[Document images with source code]
....................
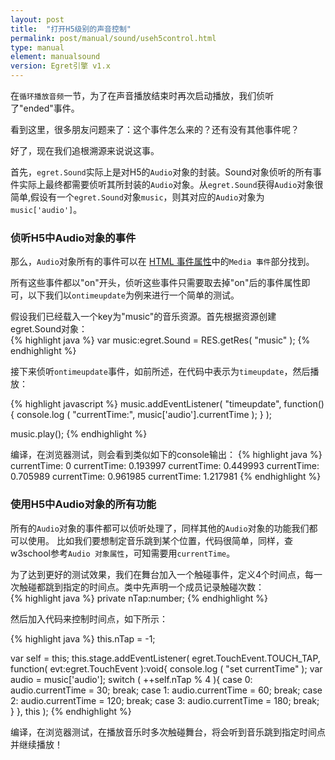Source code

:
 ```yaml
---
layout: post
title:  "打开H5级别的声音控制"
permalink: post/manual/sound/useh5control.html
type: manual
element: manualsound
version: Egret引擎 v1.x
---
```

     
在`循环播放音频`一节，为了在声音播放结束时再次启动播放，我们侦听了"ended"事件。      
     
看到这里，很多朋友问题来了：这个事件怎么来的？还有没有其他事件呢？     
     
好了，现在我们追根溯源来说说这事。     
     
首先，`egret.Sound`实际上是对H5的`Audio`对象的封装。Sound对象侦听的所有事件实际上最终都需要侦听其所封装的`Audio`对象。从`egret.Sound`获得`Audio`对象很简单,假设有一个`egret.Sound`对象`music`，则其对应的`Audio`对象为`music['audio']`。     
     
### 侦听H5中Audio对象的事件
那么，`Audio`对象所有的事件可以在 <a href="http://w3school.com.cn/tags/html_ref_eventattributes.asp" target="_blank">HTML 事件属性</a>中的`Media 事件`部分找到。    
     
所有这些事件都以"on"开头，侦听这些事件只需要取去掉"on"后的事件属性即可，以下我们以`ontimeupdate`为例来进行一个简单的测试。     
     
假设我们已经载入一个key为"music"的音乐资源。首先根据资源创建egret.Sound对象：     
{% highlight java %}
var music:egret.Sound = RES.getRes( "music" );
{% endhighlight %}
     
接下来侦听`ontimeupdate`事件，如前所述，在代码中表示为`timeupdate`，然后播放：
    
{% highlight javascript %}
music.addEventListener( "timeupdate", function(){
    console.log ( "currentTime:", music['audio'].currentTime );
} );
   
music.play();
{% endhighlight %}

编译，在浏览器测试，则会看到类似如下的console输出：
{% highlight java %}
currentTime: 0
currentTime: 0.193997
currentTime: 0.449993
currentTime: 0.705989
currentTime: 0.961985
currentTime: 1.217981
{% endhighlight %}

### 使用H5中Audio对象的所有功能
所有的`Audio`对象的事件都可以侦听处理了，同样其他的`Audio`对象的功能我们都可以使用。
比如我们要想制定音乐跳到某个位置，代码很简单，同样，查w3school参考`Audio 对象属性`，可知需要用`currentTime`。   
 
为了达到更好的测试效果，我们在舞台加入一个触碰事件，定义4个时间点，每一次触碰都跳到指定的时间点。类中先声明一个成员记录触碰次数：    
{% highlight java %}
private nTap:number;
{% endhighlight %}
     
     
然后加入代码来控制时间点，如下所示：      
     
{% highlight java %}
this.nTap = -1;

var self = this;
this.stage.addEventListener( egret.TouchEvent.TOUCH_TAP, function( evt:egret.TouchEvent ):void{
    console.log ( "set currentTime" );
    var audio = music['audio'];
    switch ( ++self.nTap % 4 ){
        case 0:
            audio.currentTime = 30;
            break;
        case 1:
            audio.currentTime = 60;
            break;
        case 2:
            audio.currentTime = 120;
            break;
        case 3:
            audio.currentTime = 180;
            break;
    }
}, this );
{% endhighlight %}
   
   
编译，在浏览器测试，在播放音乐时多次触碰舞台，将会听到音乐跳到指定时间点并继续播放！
....................
*BRIEF*: Up to and including the line that contains "好了，现在我们追根溯源来说说这事。", print the records above exactly from their first line, without any pictures.

*TASK ANSWER*:
Source code

:
 ```yaml
---
layout: post
title:  "打开H5级别的声音控制"
permalink: post/manual/sound/useh5control.html
type: manual
element: manualsound
version: Egret引擎 v1.x
---
```

     
在`循环播放音频`一节，为了在声音播放结束时再次启动播放，我们侦听了"ended"事件。      
     
看到这里，很多朋友问题来了：这个事件怎么来的？还有没有其他事件呢？     
     
好了，现在我们追根溯源来说说这事。     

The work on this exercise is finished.